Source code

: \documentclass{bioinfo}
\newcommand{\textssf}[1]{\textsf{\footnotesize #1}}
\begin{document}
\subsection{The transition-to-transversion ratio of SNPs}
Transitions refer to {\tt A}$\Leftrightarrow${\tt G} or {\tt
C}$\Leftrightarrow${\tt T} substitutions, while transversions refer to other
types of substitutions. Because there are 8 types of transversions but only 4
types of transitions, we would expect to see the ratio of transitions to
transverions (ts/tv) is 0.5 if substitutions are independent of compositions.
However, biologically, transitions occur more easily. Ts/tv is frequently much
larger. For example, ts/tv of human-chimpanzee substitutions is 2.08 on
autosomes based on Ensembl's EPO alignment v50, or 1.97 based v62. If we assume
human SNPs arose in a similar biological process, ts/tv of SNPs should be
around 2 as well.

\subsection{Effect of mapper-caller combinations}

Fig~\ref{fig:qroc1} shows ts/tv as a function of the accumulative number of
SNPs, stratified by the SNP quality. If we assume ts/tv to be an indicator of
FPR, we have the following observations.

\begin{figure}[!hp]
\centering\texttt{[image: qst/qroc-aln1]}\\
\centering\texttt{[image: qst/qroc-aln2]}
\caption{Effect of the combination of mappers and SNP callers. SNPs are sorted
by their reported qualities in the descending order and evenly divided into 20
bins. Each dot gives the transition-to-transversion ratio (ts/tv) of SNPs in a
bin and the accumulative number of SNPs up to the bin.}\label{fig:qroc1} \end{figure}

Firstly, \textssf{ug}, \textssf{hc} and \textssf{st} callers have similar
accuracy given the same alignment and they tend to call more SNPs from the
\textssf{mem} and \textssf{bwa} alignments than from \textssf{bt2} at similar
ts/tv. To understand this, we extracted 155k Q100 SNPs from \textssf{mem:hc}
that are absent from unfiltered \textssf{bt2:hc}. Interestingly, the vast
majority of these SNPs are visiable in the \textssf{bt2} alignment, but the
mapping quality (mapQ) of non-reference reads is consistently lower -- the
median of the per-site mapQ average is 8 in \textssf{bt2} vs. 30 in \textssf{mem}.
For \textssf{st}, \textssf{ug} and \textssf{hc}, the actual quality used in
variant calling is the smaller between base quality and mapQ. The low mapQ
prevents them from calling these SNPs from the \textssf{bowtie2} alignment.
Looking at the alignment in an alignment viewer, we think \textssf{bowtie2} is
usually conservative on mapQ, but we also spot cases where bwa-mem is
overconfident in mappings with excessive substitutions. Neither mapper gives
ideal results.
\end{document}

## WHAT TO WORK ON
Output the lines above between the one holding "SNPs are sorted" and the one holding "callers have similar", inclusive, with nothing before or after them.

## ANSWER SECTION
\caption{Effect of the combination of mappers and SNP callers. SNPs are sorted
by their reported qualities in the descending order and evenly divided into 20
bins. Each dot gives the transition-to-transversion ratio (ts/tv) of SNPs in a
bin and the accumulative number of SNPs up to the bin.}\label{fig:qroc1} \end{figure}

Firstly, \textssf{ug}, \textssf{hc} and \textssf{st} callers have similar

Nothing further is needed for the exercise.